The American Folklife Center of the Library of Congress welcomes three new Presidential appointees to the Center’s Board of Trustees: Sara C. Bronin, Chair of the Advisory Council on Historic Preservation (ACHP), Admiral Rachel Leland Levine, Assistant Secretary of Health and Human Services, and Charles Sams III, Director of the National Park Service. Each appointee will serve a term that expires June 1, 2028.
Prior to her confirmation to the ACHP, Sara Bronin spent her career as a professor and public servant. Her interdisciplinary research in the areas of property, land use, historic preservation, and energy has focused on how law and policy can foster more equitable, sustainable, well-designed, and connected places. She has published five books and treatises and dozens of articles, book chapters, and shorter works on these topics. She also founded the National Zoning Atlas, which aims to translate and standardize information about how zoning regulates housing in around 30,000 jurisdictions nationally. While chairing the ACHP, she is on leave from her tenured position at Cornell University, where she serves as Professor in the College of Architecture Art & Planning, Professor in the Rubacha Department of Real Estate, an Associate Faculty Member of the Law School, and a member of the Graduate Faculty in the Field of Architecture.
Admiral Rachel L. Levine serves as the 17th Assistant Secretary for Health for the U.S. Department of Health and Human Services (HHS), after being nominated by President Joe Biden and confirmed by the U.S. Senate in 2021. As Assistant Secretary for Health, she’s working to help the nation overcome the COVID-19 pandemic and build a stronger foundation for a healthier future.

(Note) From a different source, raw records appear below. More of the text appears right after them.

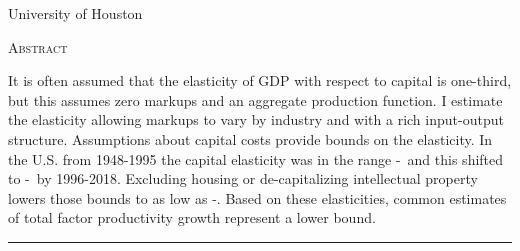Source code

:\documentclass[11pt]{article}
\begin{document}
\begin{titlepage}
\vspace{2in} \noindent {\large \today}

\vspace{.5in} 

\vspace{.25in} 

\vspace{.05in} \noindent University of Houston

\vfill \noindent \textsc{Abstract} \hrulefill

\vspace{.05in} \noindent It is often assumed that the elasticity of GDP with respect to capital is one-third, but this assumes zero markups and an aggregate production function. I estimate the elasticity allowing markups to vary by industry and with a rich input-output structure. Assumptions about capital costs provide bounds on the elasticity. In the U.S. from 1948-1995 the capital elasticity was in the range \baseearlydepr-\baseearlynoprofit \ and this shifted to \baselatedepr-\baselatenoprofit \ by 1996-2018. Excluding housing or de-capitalizing intellectual property lowers those bounds to as low as \excldepr-\exclnoprofit. Based on these elasticities, common estimates of total factor productivity growth represent a lower bound. 

\vspace{.1in} \hrule

\vspace{.5in} 

\vspace{.1in} 

\vspace{.1in} 
\end{titlepage}

\pagebreak 
\end{document}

Admiral Levine also is the head of the U.S. Public Health Service Commissioned Corps, one of the eight uniformed services. Admiral Levine graduated from Harvard College and Tulane University School of Medicine, and subsequently completed her training in Pediatrics and Adolescent Medicine at the Mt. Sinai Medical Center in New York City. As a physician, she focused on the intersection between mental and physical health, treating children, adolescents, and young adults. Her previous service includes: Professor of Pediatrics and Psychiatry at the Penn State College of Medicine Vice-Chair for Clinical Affairs for the Department of Pediatrics, and Chief of the Division of Adolescent Medicine and Eating Disorders at the Penn State Hershey Medical Center.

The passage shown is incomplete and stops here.